Plaintiffs subsequently filed a motion for attorney's fees pursuant to 42 U.S.C. 1988, where they originally sought $1,093,363.75. This Court issued an order dated February 6, 2009, setting forth a procedure for determining the appropriate fee award. It noted that whether plaintiffs are entitled to fees was not in dispute and that the only matter in dispute was the amount of fees to which plaintiffs are entitled. The parties submitted further filings but failed to meet and confer, as required, and therefore the Court ordered the partied to do so and submit a joint response informing the Court of the result. The parties complied with the subsequent order. The joint response indicated that the parties were unable to reach an agreement on the appropriate fees and that each party would agree to a special master appointed by the Court. The parties also requested "that, to the extent possible, the Court appoint a special master that requires no fee or only a nominal fee" (Joint Rprt. 3).
It also noted that it is not in dispute that plaintiffs were a prevailing party in the action. The main source of disagreement is straightforward. Defendants contend that plaintiffs have prevailed on half of their requested relief and, accordingly, should have their fee requests halved, generally, exclusive of other specific reductions in the requests noted in their opposition. Plaintiffs contend that they are entitled to all reported fees because their claims for relief involve a common core of facts and are based on a single set of legal theories, and that they should therefore be deemed the prevailing party on the entire underlying Section 1983 dispute.

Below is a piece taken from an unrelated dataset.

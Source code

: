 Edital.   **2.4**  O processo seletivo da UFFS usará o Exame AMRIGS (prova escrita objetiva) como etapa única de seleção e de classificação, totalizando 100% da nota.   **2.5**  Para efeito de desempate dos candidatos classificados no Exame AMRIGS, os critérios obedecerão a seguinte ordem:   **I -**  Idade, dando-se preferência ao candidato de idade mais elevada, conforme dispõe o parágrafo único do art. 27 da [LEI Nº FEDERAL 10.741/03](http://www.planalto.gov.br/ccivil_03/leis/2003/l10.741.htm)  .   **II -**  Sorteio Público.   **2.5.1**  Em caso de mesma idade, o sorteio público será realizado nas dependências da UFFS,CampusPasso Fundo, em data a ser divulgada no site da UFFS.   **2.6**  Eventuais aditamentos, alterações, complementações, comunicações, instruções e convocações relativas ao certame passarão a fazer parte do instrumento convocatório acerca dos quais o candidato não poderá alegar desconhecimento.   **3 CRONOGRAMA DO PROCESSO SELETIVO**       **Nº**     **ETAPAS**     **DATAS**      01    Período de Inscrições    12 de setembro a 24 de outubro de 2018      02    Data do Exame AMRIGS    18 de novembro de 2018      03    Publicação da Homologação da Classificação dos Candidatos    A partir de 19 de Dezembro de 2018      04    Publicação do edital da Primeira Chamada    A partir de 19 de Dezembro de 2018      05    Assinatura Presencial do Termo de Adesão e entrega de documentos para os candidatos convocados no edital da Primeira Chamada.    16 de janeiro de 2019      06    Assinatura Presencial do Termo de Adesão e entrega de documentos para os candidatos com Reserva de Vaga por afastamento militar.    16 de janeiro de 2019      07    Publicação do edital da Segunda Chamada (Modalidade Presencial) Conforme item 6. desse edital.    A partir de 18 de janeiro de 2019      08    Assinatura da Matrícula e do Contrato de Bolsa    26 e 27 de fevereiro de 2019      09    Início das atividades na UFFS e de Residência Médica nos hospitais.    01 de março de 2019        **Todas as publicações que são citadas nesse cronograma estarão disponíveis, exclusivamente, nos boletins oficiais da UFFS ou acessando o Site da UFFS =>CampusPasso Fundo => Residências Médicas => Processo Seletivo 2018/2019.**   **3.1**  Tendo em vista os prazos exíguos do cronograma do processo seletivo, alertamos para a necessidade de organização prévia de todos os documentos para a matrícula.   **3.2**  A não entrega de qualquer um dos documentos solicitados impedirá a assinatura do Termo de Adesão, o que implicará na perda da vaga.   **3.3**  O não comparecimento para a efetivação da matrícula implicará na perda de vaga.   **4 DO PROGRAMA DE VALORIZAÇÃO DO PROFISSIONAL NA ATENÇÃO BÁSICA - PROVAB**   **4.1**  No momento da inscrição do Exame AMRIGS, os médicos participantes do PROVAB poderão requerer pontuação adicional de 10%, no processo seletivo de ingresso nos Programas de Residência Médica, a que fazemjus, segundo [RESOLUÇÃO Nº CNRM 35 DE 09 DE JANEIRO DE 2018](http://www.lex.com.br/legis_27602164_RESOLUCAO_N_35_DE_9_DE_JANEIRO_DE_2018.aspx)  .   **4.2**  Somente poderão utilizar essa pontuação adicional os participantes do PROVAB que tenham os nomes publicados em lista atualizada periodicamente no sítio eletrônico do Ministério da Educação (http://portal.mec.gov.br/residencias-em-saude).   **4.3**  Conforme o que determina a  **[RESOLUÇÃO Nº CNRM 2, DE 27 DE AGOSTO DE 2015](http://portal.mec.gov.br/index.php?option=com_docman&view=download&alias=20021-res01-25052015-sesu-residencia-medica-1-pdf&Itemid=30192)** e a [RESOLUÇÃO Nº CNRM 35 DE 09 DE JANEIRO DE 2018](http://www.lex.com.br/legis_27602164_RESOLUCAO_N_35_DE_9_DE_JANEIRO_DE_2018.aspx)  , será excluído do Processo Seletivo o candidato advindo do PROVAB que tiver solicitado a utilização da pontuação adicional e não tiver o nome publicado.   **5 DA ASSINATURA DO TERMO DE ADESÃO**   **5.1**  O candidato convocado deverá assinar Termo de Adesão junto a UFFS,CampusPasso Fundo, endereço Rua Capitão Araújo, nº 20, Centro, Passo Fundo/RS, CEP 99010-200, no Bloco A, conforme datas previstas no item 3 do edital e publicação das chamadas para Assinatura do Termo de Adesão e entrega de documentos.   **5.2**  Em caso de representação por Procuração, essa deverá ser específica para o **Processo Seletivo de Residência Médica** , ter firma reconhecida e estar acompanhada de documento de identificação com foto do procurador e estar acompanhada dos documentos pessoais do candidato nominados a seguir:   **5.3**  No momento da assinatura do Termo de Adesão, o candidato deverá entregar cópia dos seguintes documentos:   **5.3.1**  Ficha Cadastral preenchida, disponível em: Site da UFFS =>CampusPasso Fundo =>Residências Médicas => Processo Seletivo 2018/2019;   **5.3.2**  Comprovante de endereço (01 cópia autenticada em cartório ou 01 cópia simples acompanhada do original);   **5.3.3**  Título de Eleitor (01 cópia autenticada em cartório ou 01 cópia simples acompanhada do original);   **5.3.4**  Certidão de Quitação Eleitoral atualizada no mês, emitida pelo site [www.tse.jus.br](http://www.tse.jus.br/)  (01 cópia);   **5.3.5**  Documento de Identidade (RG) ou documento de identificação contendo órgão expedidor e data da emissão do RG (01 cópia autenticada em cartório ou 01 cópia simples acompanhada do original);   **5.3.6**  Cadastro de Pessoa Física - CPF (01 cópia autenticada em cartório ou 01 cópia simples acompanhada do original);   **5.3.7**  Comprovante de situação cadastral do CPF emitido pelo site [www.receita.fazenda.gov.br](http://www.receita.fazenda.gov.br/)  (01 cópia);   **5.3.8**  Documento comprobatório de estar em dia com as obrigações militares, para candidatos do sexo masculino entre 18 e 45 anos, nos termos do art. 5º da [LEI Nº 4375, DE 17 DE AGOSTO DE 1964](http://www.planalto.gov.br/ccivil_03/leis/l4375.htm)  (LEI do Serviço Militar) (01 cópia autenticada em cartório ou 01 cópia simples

Under Supreme Court precedent, the proper amount of time to be compensated in an award for attorney's fees must be "reasonable in relation to the success achieved." Hensley v. Eckerhart, 461 U.S. 424, 434 (1983). It is an abuse of discretion for the district court to award attorney's fees without considering the relationship between the "extent of success" and the amount of the fee award. Farrar v. Hobby, 113 S.Ct. 566, 575 (1992). This order disagrees that the amount of fees awarded should be exactly halved simply because plaintiffs only obtained relief on half their claims, but some deductions should be made regarding work done by plaintiffs for claims that did not ultimately bear fruit.
This order hereby appoints Marc Bernstein, of the Bernstein Law Group, 555 Montgomery St., Suite 1650, San Francisco, CA, 94111, (415) 765-6633, as the special master. His fees shall be paid by the parties, to be allocated by the Court with the input of counsel and the special master's recommendation. Counsel shall submit a proposed form of reference within SEVEN CALENDAR DAYS.